## Task statement
Give exactly the lines from the one that contains "50000 | GB |" through the end of the entries below, both included; the pictures stay out.

Plain-text document sources:
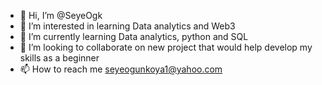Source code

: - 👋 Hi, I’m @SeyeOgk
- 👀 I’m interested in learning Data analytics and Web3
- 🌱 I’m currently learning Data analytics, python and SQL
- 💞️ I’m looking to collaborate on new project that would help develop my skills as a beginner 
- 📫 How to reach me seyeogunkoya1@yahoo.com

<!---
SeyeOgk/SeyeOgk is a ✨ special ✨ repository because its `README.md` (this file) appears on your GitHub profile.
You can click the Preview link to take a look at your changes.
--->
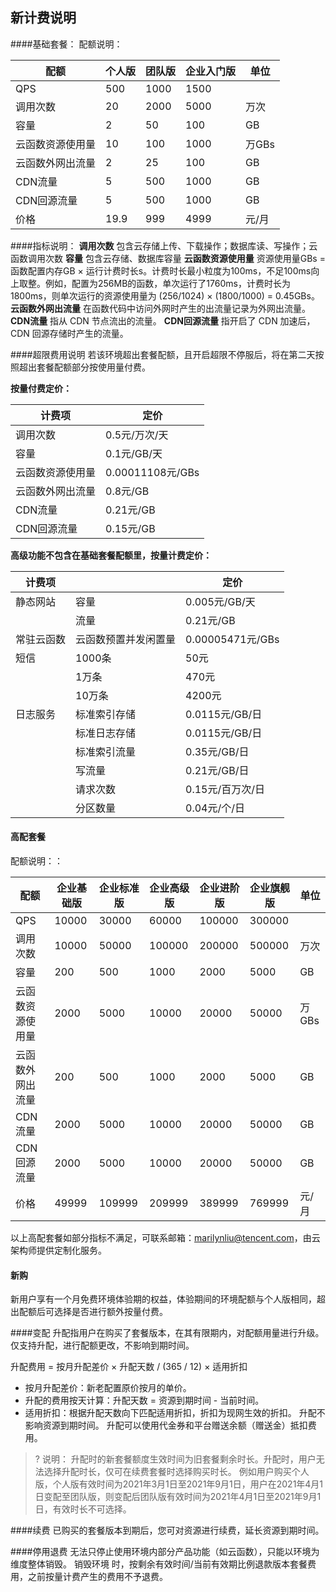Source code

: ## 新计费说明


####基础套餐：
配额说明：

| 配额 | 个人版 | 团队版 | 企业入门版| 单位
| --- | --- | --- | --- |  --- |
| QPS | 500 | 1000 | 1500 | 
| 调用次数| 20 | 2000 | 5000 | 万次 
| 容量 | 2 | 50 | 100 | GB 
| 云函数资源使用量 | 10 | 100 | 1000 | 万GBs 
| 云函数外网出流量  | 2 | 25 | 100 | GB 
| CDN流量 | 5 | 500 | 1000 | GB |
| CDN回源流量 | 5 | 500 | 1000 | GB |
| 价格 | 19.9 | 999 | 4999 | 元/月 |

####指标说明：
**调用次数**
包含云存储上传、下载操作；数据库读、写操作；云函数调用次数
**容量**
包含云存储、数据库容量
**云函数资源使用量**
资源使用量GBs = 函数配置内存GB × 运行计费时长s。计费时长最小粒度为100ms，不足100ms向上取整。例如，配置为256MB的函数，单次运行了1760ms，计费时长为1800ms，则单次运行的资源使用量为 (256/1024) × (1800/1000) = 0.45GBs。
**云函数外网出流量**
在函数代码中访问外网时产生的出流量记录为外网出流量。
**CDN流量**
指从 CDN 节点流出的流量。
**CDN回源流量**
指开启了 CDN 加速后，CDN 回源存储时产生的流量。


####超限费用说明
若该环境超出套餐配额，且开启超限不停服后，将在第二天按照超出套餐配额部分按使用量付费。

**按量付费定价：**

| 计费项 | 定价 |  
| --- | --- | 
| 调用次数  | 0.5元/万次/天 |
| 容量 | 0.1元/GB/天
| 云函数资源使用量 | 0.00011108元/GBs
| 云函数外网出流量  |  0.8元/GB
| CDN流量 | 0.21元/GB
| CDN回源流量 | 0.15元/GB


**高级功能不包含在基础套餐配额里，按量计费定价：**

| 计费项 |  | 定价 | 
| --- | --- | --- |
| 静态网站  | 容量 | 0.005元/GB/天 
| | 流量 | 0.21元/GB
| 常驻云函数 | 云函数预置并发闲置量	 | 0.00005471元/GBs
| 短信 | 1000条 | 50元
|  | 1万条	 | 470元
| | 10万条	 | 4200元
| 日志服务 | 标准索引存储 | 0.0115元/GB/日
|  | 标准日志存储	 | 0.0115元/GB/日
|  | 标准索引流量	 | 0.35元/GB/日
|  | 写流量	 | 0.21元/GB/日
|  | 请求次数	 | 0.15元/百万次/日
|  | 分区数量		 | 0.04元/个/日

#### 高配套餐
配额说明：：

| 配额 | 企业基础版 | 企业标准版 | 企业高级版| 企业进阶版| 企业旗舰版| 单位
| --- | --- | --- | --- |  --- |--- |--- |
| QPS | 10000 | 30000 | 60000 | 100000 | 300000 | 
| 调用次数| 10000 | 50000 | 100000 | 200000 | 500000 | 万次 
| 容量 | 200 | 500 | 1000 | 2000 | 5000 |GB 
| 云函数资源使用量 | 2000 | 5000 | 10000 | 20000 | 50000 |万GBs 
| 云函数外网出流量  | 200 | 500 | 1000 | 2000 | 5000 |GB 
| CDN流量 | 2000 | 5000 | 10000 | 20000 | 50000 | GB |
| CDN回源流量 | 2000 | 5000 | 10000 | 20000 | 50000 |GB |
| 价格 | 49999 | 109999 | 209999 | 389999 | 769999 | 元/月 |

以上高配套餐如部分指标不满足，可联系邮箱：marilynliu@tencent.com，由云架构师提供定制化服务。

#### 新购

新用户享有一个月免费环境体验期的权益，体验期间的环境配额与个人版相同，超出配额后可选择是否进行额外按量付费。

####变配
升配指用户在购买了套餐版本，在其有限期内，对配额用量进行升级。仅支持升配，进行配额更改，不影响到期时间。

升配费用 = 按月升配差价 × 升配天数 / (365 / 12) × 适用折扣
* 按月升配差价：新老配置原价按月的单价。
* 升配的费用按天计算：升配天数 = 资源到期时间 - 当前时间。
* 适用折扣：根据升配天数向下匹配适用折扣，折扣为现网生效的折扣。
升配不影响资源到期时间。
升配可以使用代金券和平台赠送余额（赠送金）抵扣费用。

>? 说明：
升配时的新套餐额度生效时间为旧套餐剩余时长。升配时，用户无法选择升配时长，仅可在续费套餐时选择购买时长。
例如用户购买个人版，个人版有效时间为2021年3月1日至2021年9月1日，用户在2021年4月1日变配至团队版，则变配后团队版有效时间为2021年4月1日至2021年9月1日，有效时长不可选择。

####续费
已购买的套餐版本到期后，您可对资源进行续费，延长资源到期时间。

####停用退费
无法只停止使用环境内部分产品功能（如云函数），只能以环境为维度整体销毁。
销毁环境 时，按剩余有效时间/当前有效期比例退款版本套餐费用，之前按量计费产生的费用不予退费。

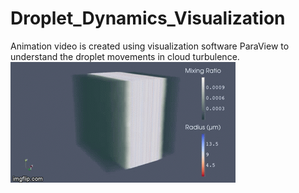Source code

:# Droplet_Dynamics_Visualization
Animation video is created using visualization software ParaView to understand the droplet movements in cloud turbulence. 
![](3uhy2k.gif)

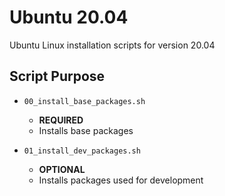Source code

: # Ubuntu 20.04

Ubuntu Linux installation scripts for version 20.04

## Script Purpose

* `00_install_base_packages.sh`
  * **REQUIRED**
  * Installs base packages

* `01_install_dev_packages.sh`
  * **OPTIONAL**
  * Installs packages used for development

## Solution to this exercise
| CDN流量 | 2000 | 5000 | 10000 | 20000 | 50000 | GB |
| CDN回源流量 | 2000 | 5000 | 10000 | 20000 | 50000 |GB |
| 价格 | 49999 | 109999 | 209999 | 389999 | 769999 | 元/月 |

以上高配套餐如部分指标不满足，可联系邮箱：marilynliu@tencent.com，由云架构师提供定制化服务。

#### 新购

新用户享有一个月免费环境体验期的权益，体验期间的环境配额与个人版相同，超出配额后可选择是否进行额外按量付费。

####变配
升配指用户在购买了套餐版本，在其有限期内，对配额用量进行升级。仅支持升配，进行配额更改，不影响到期时间。

升配费用 = 按月升配差价 × 升配天数 / (365 / 12) × 适用折扣
* 按月升配差价：新老配置原价按月的单价。
* 升配的费用按天计算：升配天数 = 资源到期时间 - 当前时间。
* 适用折扣：根据升配天数向下匹配适用折扣，折扣为现网生效的折扣。
升配不影响资源到期时间。
升配可以使用代金券和平台赠送余额（赠送金）抵扣费用。

>? 说明：
升配时的新套餐额度生效时间为旧套餐剩余时长。升配时，用户无法选择升配时长，仅可在续费套餐时选择购买时长。
例如用户购买个人版，个人版有效时间为2021年3月1日至2021年9月1日，用户在2021年4月1日变配至团队版，则变配后团队版有效时间为2021年4月1日至2021年9月1日，有效时长不可选择。

####续费
已购买的套餐版本到期后，您可对资源进行续费，延长资源到期时间。

####停用退费
无法只停止使用环境内部分产品功能（如云函数），只能以环境为维度整体销毁。
销毁环境 时，按剩余有效时间/当前有效期比例退款版本套餐费用，之前按量计费产生的费用不予退费。

Source code

:# Droplet_Dynamics_Visualization
Animation video is created using visualization software ParaView to understand the droplet movements in cloud turbulence. 
![](3uhy2k.gif)

Source code

: # Ubuntu 20.04

Ubuntu Linux installation scripts for version 20.04

## Script Purpose

* `00_install_base_packages.sh`
  * **REQUIRED**
  * Installs base packages

* `01_install_dev_packages.sh`
  * **OPTIONAL**
  * Installs packages used for development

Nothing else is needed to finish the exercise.